Un Tango per Rossini

Il sogno di ballare a passi di tango un’aria del Barbiere di Siviglia si sta avverando. Lo aveva confidato l’anno scorso Sebastian Arce, uno dei più famosi ballerini di tango al mondo, durante la prima edizione del Festival internazionale di tango in programma alla Rocca Costanza di Pesaro. Arce, domani sera, ballerà in coppia con Mariana Montes e con altri dieci ballerini professionisti, tra cui Leo Calvelli ed Eugenia Montes di fama internazionale, “El tanguero de Sivilla”, un originale adattamento firmato dal Maestro Roberto Molinelli.

<Non è solo un sogno che si realizza – spiega Sebastian – quello che mi ha sorpreso è stata la risposta entusiasta a questo progetto di compositori come Molinelli e della stessa violista russa Anna Serova. Non è semplice arrangiare a tango la musica di Rossini. Non è semplice incorporare il tango in questa esecuzione. E’ stato un passo molto importante, dimostra l’interesse verso il tango argentino. Un doppio sogno che si è realizzato: non solo per noi che balleremo sulla musica di Rossini, ma anche per la collaborazione realizzata con artisti di alto livello>

Ha detto di essersi emozionato quando è passato davanti alla casa di Rossini a Pesaro. Ora sta realizzando un video ballando proprio dentro i luoghi di Rossini, nella sua casa natale, al teatro…

<Devo dire che il fatto di realizzare un video in questi luoghi mi suscita un po’ di vergogna. La sua casa è un pezzo di storia universale. Non mi sento di essere a pari livello in un posto dove Rossini ha trovato la sua ispirazione. Magari se fosse stato vivo oggi, tutto ciò gli avrebbe ispirato qualcosa.

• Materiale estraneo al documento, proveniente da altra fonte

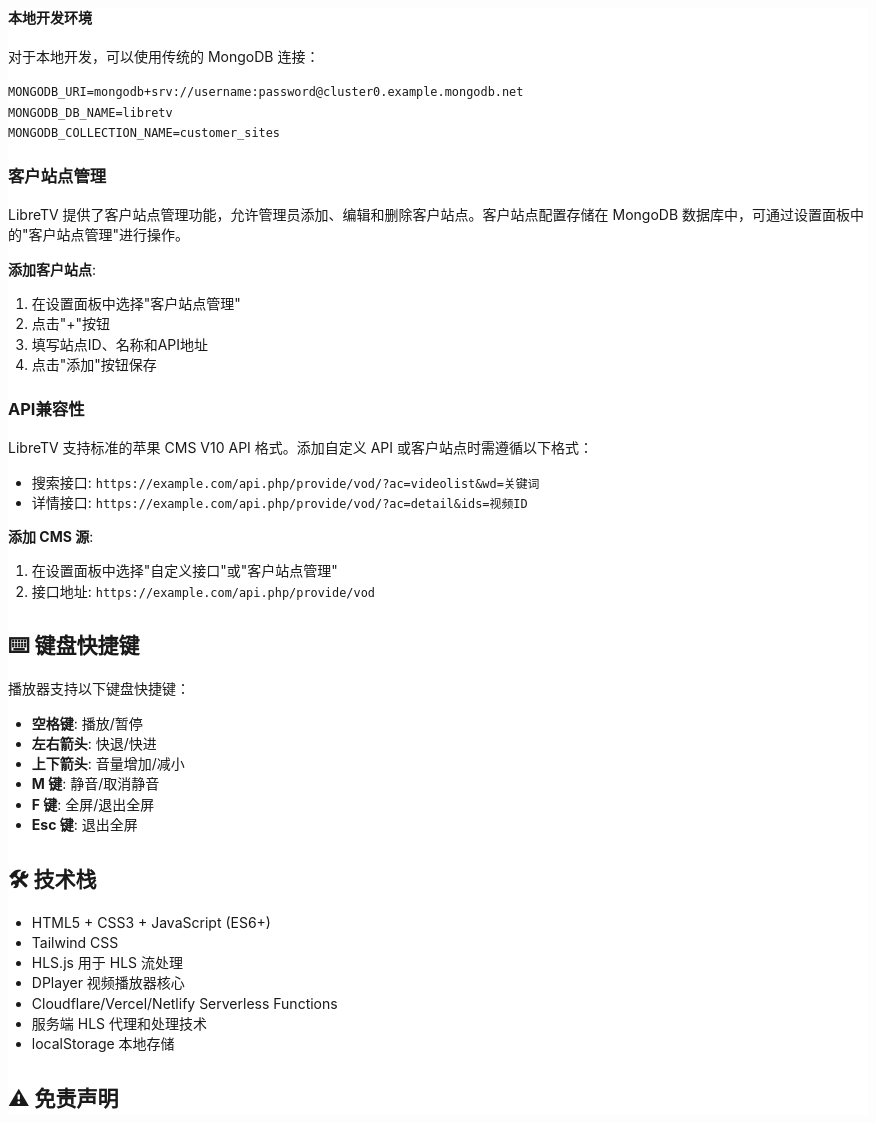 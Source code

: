 #### 本地开发环境

对于本地开发，可以使用传统的 MongoDB 连接：

```
MONGODB_URI=mongodb+srv://username:password@cluster0.example.mongodb.net
MONGODB_DB_NAME=libretv
MONGODB_COLLECTION_NAME=customer_sites
```

### 客户站点管理

LibreTV 提供了客户站点管理功能，允许管理员添加、编辑和删除客户站点。客户站点配置存储在 MongoDB 数据库中，可通过设置面板中的"客户站点管理"进行操作。

**添加客户站点**:
1. 在设置面板中选择"客户站点管理"
2. 点击"+"按钮
3. 填写站点ID、名称和API地址
4. 点击"添加"按钮保存

### API兼容性

LibreTV 支持标准的苹果 CMS V10 API 格式。添加自定义 API 或客户站点时需遵循以下格式：
- 搜索接口: `https://example.com/api.php/provide/vod/?ac=videolist&wd=关键词`
- 详情接口: `https://example.com/api.php/provide/vod/?ac=detail&ids=视频ID`

**添加 CMS 源**:
1. 在设置面板中选择"自定义接口"或"客户站点管理"
2. 接口地址: `https://example.com/api.php/provide/vod`

## ⌨️ 键盘快捷键

播放器支持以下键盘快捷键：

- **空格键**: 播放/暂停
- **左右箭头**: 快退/快进
- **上下箭头**: 音量增加/减小
- **M 键**: 静音/取消静音
- **F 键**: 全屏/退出全屏
- **Esc 键**: 退出全屏

## 🛠️ 技术栈

- HTML5 + CSS3 + JavaScript (ES6+)
- Tailwind CSS
- HLS.js 用于 HLS 流处理
- DPlayer 视频播放器核心
- Cloudflare/Vercel/Netlify Serverless Functions
- 服务端 HLS 代理和处理技术
- localStorage 本地存储

## ⚠️ 免责声明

Ne sono convinto.>

La convincono queste “contaminazioni” di generi?

<Credo che siano sempre possibili dentro paragoni rispettosi. I musicisti scelti per realizzare questo progetto di Pesaro, sono molto seri, agiscono con rispetto. Non solo verso la musica classica ma anche verso il tango.>

Che tipo di coreografia metterà in scena (oggi alle 20.45 a Rocca Costanza ndr) per il brano “El tanguero di Sivillia”?

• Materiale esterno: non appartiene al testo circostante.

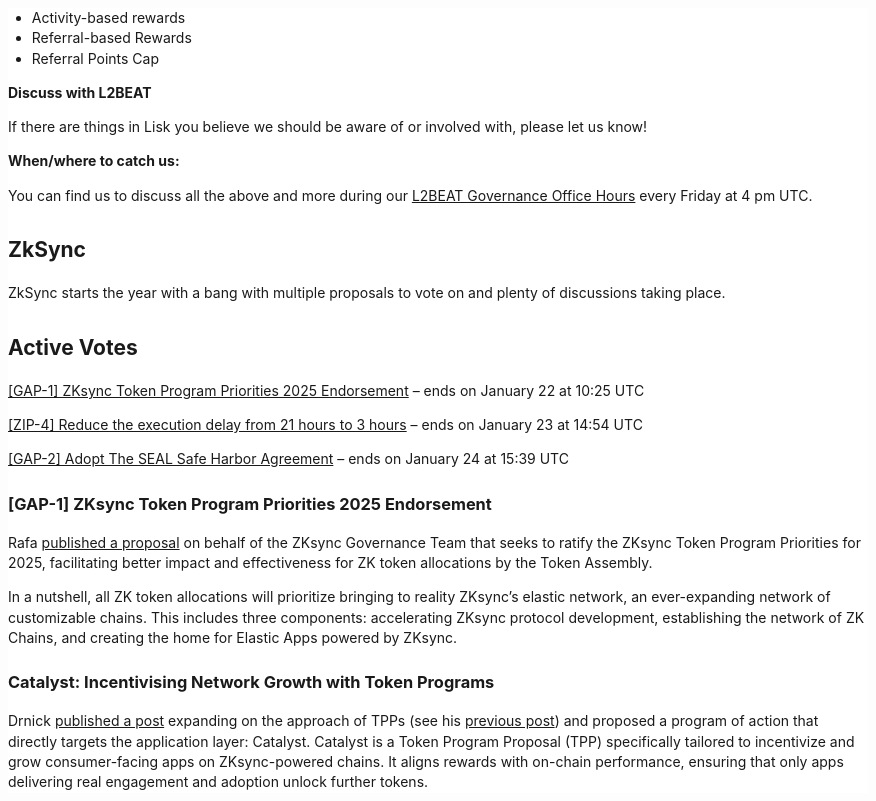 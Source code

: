 

* Activity-based rewards
* Referral-based Rewards
* Referral Points Cap

**Discuss with L2BEAT**

If there are things in Lisk you believe we should be aware of or involved with, please let us know!

**When/where to catch us:**

You can find us to discuss all the above and more during our [L2BEAT Governance Office Hours](http://meet.google.com/twm-jafw-esn) every Friday at 4 pm UTC.


## **ZkSync**

ZkSync starts the year with a bang with multiple proposals to vote on and plenty of discussions taking place.


## Active Votes

[[GAP-1] ZKsync Token Program Priorities 2025 Endorsement](https://www.tally.xyz/gov/zksync/proposal/13823050748058617424077595486689751986818771098977300222700522842013613046754?govId=eip155:324:0x496869a7575A1f907D1C5B1eca28e4e9E382afAb) – ends on January 22 at 10:25 UTC

[[ZIP-4] Reduce the execution delay from 21 hours to 3 hours](https://www.tally.xyz/gov/zksync/proposal/101504078395073376090945455670282351844085476168544993296976152194429222258153?govId=eip155:324:0x76705327e682F2d96943280D99464Ab61219e34f) – ends on January 23 at 14:54 UTC

[[GAP-2] Adopt The SEAL Safe Harbor Agreement](https://www.tally.xyz/gov/zksync/proposal/35395412545014978447594654620386134175315194219985614464693911512436668500487?govId=eip155:324:0x496869a7575A1f907D1C5B1eca28e4e9E382afAb) – ends on January 24 at 15:39 UTC


### **[GAP-1] ZKsync Token Program Priorities 2025 Endorsement**

Rafa [published a proposal](https://forum.zknation.io/t/gap-1-zksync-token-program-priorities-2025-endorsement/387) on behalf of the ZKsync Governance Team that seeks to ratify the ZKsync Token Program Priorities for 2025,  facilitating better impact and effectiveness for ZK token allocations by the Token Assembly.

In a nutshell, all ZK token allocations will prioritize bringing to reality ZKsync’s elastic network, an ever-expanding network of customizable chains. This includes three components: accelerating ZKsync protocol development, establishing the network of ZK Chains, and creating the home for Elastic Apps powered by ZKsync.


### **Catalyst: Incentivising Network Growth with Token Programs**

Drnick [published a post](https://forum.zknation.io/t/catalyst-incentivising-network-growth-with-token-programs/401) expanding on the approach of TPPs (see his [previous post](https://forum.zknation.io/t/token-programmes-as-a-path-towards-a-true-cybernetic-governance-framework/142/14)) and proposed a program of action that directly targets the application layer: Catalyst. Catalyst is a Token Program Proposal (TPP) specifically tailored to incentivize and grow consumer-facing apps on ZKsync-powered chains. It aligns rewards with on-chain performance, ensuring that only apps delivering real engagement and adoption unlock further tokens.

<Ho pensato di riscoprire la ricerca del contatto. Oggi esistono solo contatti virtuali via whatsapp o facebook. Il tango argentino è uno dei mezzi che consente di ritrovarsi. E la mia coreografia finisce con un abbraccio generale>

Il vice sindaco di Pesaro Daniele Vimini ha detto che Pesaro, grazie a questo festival, può diventare capitale italiana del tango…

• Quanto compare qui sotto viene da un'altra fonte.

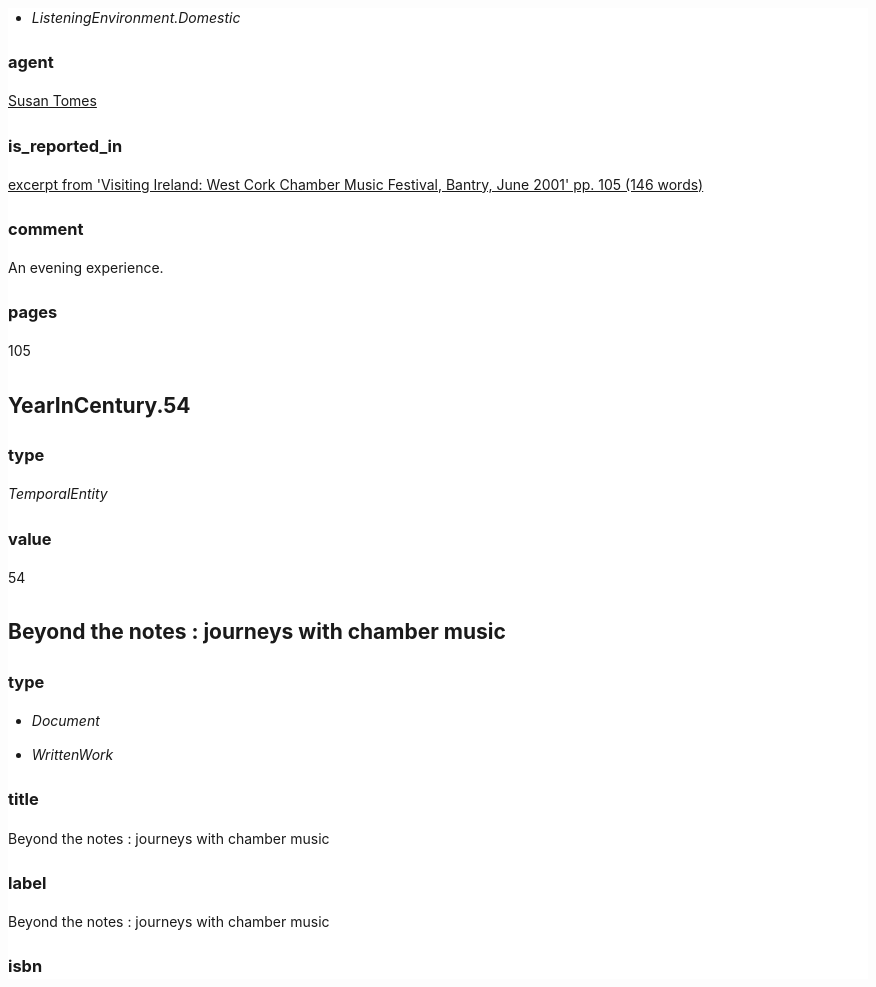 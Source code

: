  - *ListeningEnvironment.Domestic*

### agent


[Susan Tomes](#Susan-Tomes)

### is_reported_in


[excerpt from 'Visiting Ireland: West Cork Chamber Music Festival, Bantry, June 2001' pp. 105 (146 words)](#excerpt-from-'Visiting-Ireland-West-Cork-Chamber-Music-Festival-Bantry-June-2001'-pp.-105-(146-words))

### comment


An evening experience.

### pages


105

## YearInCentury.54

### type


*TemporalEntity*

### value


54

## Beyond the notes : journeys with chamber music

### type

 - *Document*

 - *WrittenWork*

### title


Beyond the notes : journeys with chamber music

### label


Beyond the notes : journeys with chamber music

### isbn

<Credo che Pesaro possa essere all’altezza. Oggi è molto importante essere un centro di promozione dell’arte e della cultura. Qui ho visto una programmazione teatrale e musicale molto interessante. Vengono spettatori da tutte le regioni. Indipendentemente dalla grandezza della città. Molto dipende dallo spessore culturale. E Pesaro credo che l’abbia.>

Questa seconda edizione del Festival, si arricchisce di nuove emozioni e sensualità, con la spettacolare contaminazione di generi musicali e la partecipazione, oltre a Sebastian e Mariana, di Tre le serate di seduzione all’insegna di uno dei balli più diffusi al mondo che raccoglie fan appassionati da ogni angolo del pianeta: le prenotazioni vedono la partecipazione di numerose persone provenienti da Spagna, Germania, Svizzera, Grecia e Turchia, mentre dall’Italia arriveranno gruppi da Torino, Milano, Venezia, Chioggia e Bari. Non mancheranno stage e splendide milonghe nella magica atmosfera del cortile della Rocca anche con dj di grande fama: questa sera, dopo lo spettacolo, Caravaggio di Pesaro.